Get Ripped Abs – 7 Advanced Ab Exercises
Posted by Brad Campbell
22
Feb, 2010
Advanced Ab Training Exercises…by Brad Campbell
My stance on how to get ripped abs is this: it takes very little time spent doing direct ab exercises to end up with a flat, shredded, beach-worthy stomach. I’ve become very anti-ab training over the years due to the obscene amount of misguided people who waste their time doing relatively useless crunches, when they should be busting ass and burning calories instead.
<— Yes, I had a HOT iPhone pic leftover from last week’s Tempo Running post that I couldn’t let go to waste…still loving the new iPhone…kinda wonder how I ever lived without one. Anyways, back to getting ripped abs…
I do, however, identify three cases where direct ab work may be beneficial in this Inner Circle post: Ab Training (sorry, but the videos are hidden for Inner Circle members only).
If you don’t fall into one of those three categories and you’re still worried about not getting enough ab work during your fat loss workouts, no worries…I just filmed a video that includes seven advanced ab exercises that are TopFatLossTrainer approved. Yep, I give you permission to include them in your workout routine because not only will they beat up your midsection, but each exercise also recruits multiple other muscle groups and promotes metabolism.
This video will give you some click click boom advanced ab exercises, plus you’ll learn 3 things about me:
a) Brad Campbell desperately needs a tan and is thankful summer is approaching
b) Brad Campbell is not as “hard” as he claims (thanks a lot Beyonce)
c) Brad Campbell cannot count (my excuse is that I was dizzy from the tornadoes)
*Not sure why I decided to write in the 3rd person, but I’m going to roll with it…grab a protein shake and enjoy.
Get Ripped Abs With These 7 Advanced Ab Exercises:
Here’s a quick recap of the 7 advanced ab exercises I took you through in the video…
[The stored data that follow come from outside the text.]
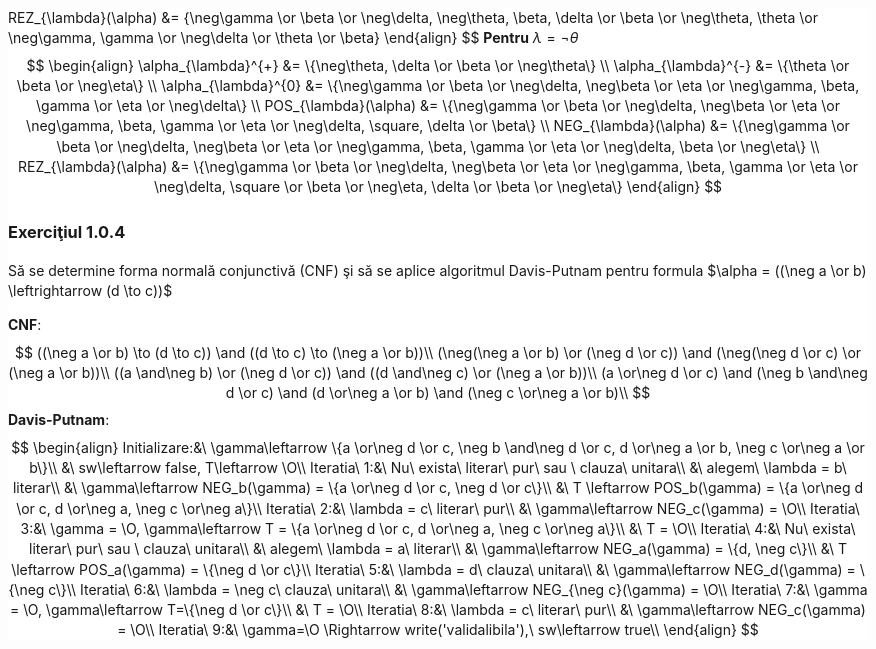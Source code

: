 REZ_{\lambda}(\alpha) &= \{\neg\gamma \or \beta \or \neg\delta, \neg\theta, \beta, \delta \or \beta \or \neg\theta, \theta \or \neg\gamma, \gamma \or \neg\delta \or \theta \or \beta\}
\end{align}
$$
**Pentru** $\lambda = \neg\theta$
$$
\begin{align}
\alpha_{\lambda}^{+} &= \{\neg\theta, \delta \or \beta \or \neg\theta\} \\
\alpha_{\lambda}^{-} &= \{\theta \or \beta \or \neg\eta\} \\
\alpha_{\lambda}^{0} &= \{\neg\gamma \or \beta \or \neg\delta, \neg\beta \or \eta \or \neg\gamma, \beta, \gamma \or \eta \or \neg\delta\} \\
POS_{\lambda}(\alpha) &= \{\neg\gamma \or \beta \or \neg\delta, \neg\beta \or \eta \or \neg\gamma, \beta, \gamma \or \eta \or \neg\delta, \square, \delta \or \beta\} \\
NEG_{\lambda}(\alpha) &= \{\neg\gamma \or \beta \or \neg\delta, \neg\beta \or \eta \or \neg\gamma, \beta, \gamma \or \eta \or \neg\delta, \beta \or \neg\eta\} \\
REZ_{\lambda}(\alpha) &= \{\neg\gamma \or \beta \or \neg\delta, \neg\beta \or \eta \or \neg\gamma, \beta, \gamma \or \eta \or \neg\delta, \square \or \beta \or \neg\eta, \delta \or \beta \or \neg\eta\}
\end{align}
$$

### Exerciţiul 1.0.4

Să se determine forma normală conjunctivă (CNF) şi să se aplice algoritmul Davis-Putnam pentru formula $\alpha = ((\neg a \or b) \leftrightarrow (d \to c))$

**CNF**:
$$
((\neg a \or b) \to (d \to c)) \and ((d \to c) \to (\neg a \or b))\\
(\neg(\neg a \or b) \or (\neg d \or c)) \and (\neg(\neg d \or c) \or (\neg a \or b))\\
((a \and\neg b) \or (\neg d \or c)) \and ((d \and\neg c) \or (\neg a \or b))\\
(a \or\neg d \or c) \and (\neg b \and\neg d \or c) \and (d \or\neg a \or b) \and (\neg c \or\neg a \or b)\\
$$
**Davis-Putnam**:
$$
\begin{align}
Initializare:&\ \gamma\leftarrow \{a \or\neg d \or c, \neg b \and\neg d \or c, d \or\neg a \or b, \neg c \or\neg a \or b\}\\
&\ sw\leftarrow false, T\leftarrow \O\\
Iteratia\ 1:&\ Nu\ exista\ literar\ pur\ sau \ clauza\ unitara\\
&\ alegem\ \lambda = b\ literar\\
&\ \gamma\leftarrow NEG_b(\gamma) = \{a \or\neg d \or c, \neg d \or c\}\\
&\ T \leftarrow POS_b(\gamma) = \{a \or\neg d \or c, d \or\neg a, \neg c \or\neg a\}\\
Iteratia\ 2:&\ \lambda = c\ literar\ pur\\
&\ \gamma\leftarrow NEG_c(\gamma) = \O\\
Iteratia\ 3:&\ \gamma = \O, \gamma\leftarrow T = \{a \or\neg d \or c, d \or\neg a, \neg c \or\neg a\}\\
&\ T = \O\\
Iteratia\ 4:&\ Nu\ exista\ literar\ pur\ sau \ clauza\ unitara\\
&\ alegem\ \lambda = a\ literar\\
&\ \gamma\leftarrow NEG_a(\gamma) = \{d, \neg c\}\\
&\ T \leftarrow POS_a(\gamma) = \{\neg d \or c\}\\
Iteratia\ 5:&\ \lambda = d\ clauza\ unitara\\
&\ \gamma\leftarrow NEG_d(\gamma) = \{\neg c\}\\
Iteratia\ 6:&\ \lambda = \neg c\ clauza\ unitara\\
&\ \gamma\leftarrow NEG_{\neg c}(\gamma) = \O\\
Iteratia\ 7:&\ \gamma = \O, \gamma\leftarrow T=\{\neg d \or c\}\\
&\ T = \O\\
Iteratia\ 8:&\ \lambda = c\ literar\ pur\\
&\ \gamma\leftarrow NEG_c(\gamma) = \O\\
Iteratia\ 9:&\ \gamma=\O \Rightarrow write('validalibila'),\ sw\leftarrow true\\
\end{align}
$$
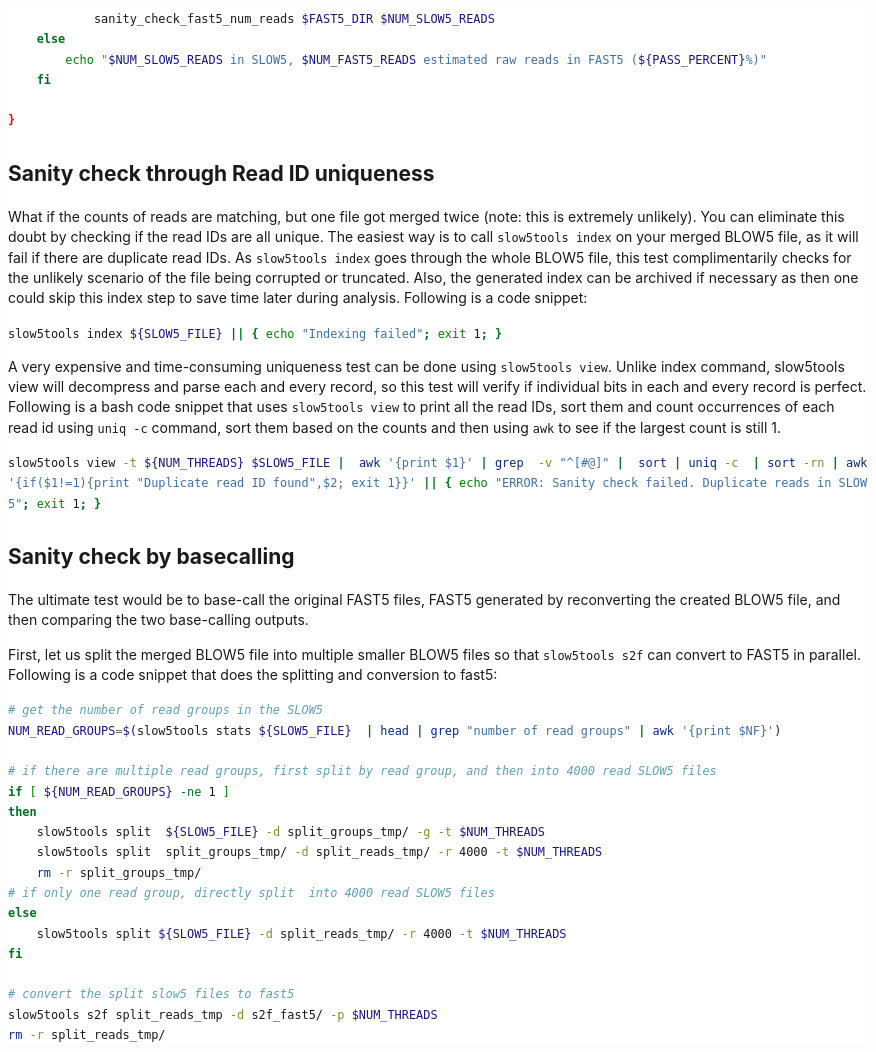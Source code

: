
 ```bash
        	sanity_check_fast5_num_reads $FAST5_DIR $NUM_SLOW5_READS
	else
		echo "$NUM_SLOW5_READS in SLOW5, $NUM_FAST5_READS estimated raw reads in FAST5 (${PASS_PERCENT}%)"
	fi

}

```

## Sanity check through Read ID uniqueness

What if the counts of reads are matching, but one file got merged twice (note: this is extremely unlikely). You can eliminate this doubt by checking if the read IDs are all unique.
The easiest way is to call `slow5tools index` on your merged BLOW5 file, as it will fail if there are duplicate read IDs. As `slow5tools index` goes through the whole BLOW5 file, this test complimentarily checks for the unlikely scenario of the file being corrupted or truncated. Also, the generated index can be archived if necessary as then one could skip this index step to save time later during analysis. Following is a code snippet:

```bash
slow5tools index ${SLOW5_FILE} || { echo "Indexing failed"; exit 1; }
```

A very expensive and time-consuming uniqueness test can be done using `slow5tools view`. Unlike index command, slow5tools view will decompress and parse each and every record, so this test will verify if individual bits in each and every record is perfect. Following is a bash code snippet that uses `slow5tools view` to print all the read IDs, sort them and count occurrences of each read id using `uniq -c` command, sort them based on the counts and then using `awk` to see if the largest count is still 1.

```bash
slow5tools view -t ${NUM_THREADS} $SLOW5_FILE |  awk '{print $1}' | grep  -v "^[#@]" |  sort | uniq -c  | sort -rn | awk '{if($1!=1){print "Duplicate read ID found",$2; exit 1}}' || { echo "ERROR: Sanity check failed. Duplicate reads in SLOW5"; exit 1; }

```

## Sanity check by basecalling

The ultimate test would be to base-call the original FAST5 files, FAST5 generated by reconverting the created BLOW5 file, and then comparing the two base-calling outputs. 

First, let us split the merged BLOW5 file into multiple smaller BLOW5 files so that `slow5tools s2f` can convert to FAST5 in parallel. Following is a code snippet that does the splitting and conversion to fast5:

```bash
# get the number of read groups in the SLOW5
NUM_READ_GROUPS=$(slow5tools stats ${SLOW5_FILE}  | head | grep "number of read groups" | awk '{print $NF}')

# if there are multiple read groups, first split by read group, and then into 4000 read SLOW5 files
if [ ${NUM_READ_GROUPS} -ne 1 ]
then
    slow5tools split  ${SLOW5_FILE} -d split_groups_tmp/ -g -t $NUM_THREADS 
    slow5tools split  split_groups_tmp/ -d split_reads_tmp/ -r 4000 -t $NUM_THREADS
    rm -r split_groups_tmp/
# if only one read group, directly split  into 4000 read SLOW5 files
else
    slow5tools split ${SLOW5_FILE} -d split_reads_tmp/ -r 4000 -t $NUM_THREADS 
fi

# convert the split slow5 files to fast5
slow5tools s2f split_reads_tmp -d s2f_fast5/ -p $NUM_THREADS 
rm -r split_reads_tmp/
```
1) Dumbbell front squats – keep weight on the heels; chin up, chest out and abs contracted extremely hard
2) One arm overhead side lunges – try to keep dumbbell/kettlebell straight above your shoulder; lunge as deep as possible; maintain good posture; complete all reps for one side, then switch
3) Vertical tornadoes – with slight bend in elbows, hold dumbbell overhead and swing violently (like a tornado, duh) in circular motion; aim for at least 30 seconds, then switch directions for equal duration of time
4) Horizontal tornadoes – same principles as with upright tornadoes, but use a stability ball and try not to fall on your ass or hit yourself in the head
5) Half get-ups – lie down on a mat and hold one dumbbell directly above shoulder; bring same side heel in close, with opposite leg extended straight out; contract abs and lean to side opposite extended dumbbell to sit upright; lower slowly to starting position; imagine having a glass of water in place of the dumbbell and trying not to spill it throughout the movement
6) Dumbbell floor wipers – laying flat on a mat, hold a medium pair of dumbbells in extended chest press position and contract lower abs to bring toes to touch right dumbbell, lower slowly and repeat to left dumbbell; keep your heels together and resist the tendency to bend at the knees as you raise and lower your legs
7) Dumbbell push-up into one arm row – perform a normal push-up, but with hands holding a medium pair of dumbbells; at the top of the push-up, balance your body in tripod fashion by distributing your weight between your left hand and both feet, as you perform a one arm row with the right dumbbell; strongly contract abs for balance and resist the urge to rotate your back as you complete the row; lower as slowly as possible, repeat another push-up and then alternate rows with each rep
For all you ab training lovers, I think you’ll find these seven advanced ab exercises to be very effective at delivering results. Plus, they’re all time efficient, allowing you to work multiple muscle groups and burn more calories than with standard ab exercises like crunches and sit-ups.
When you finish sculpting your ripped abs, make sure and send me a thank you card (wink).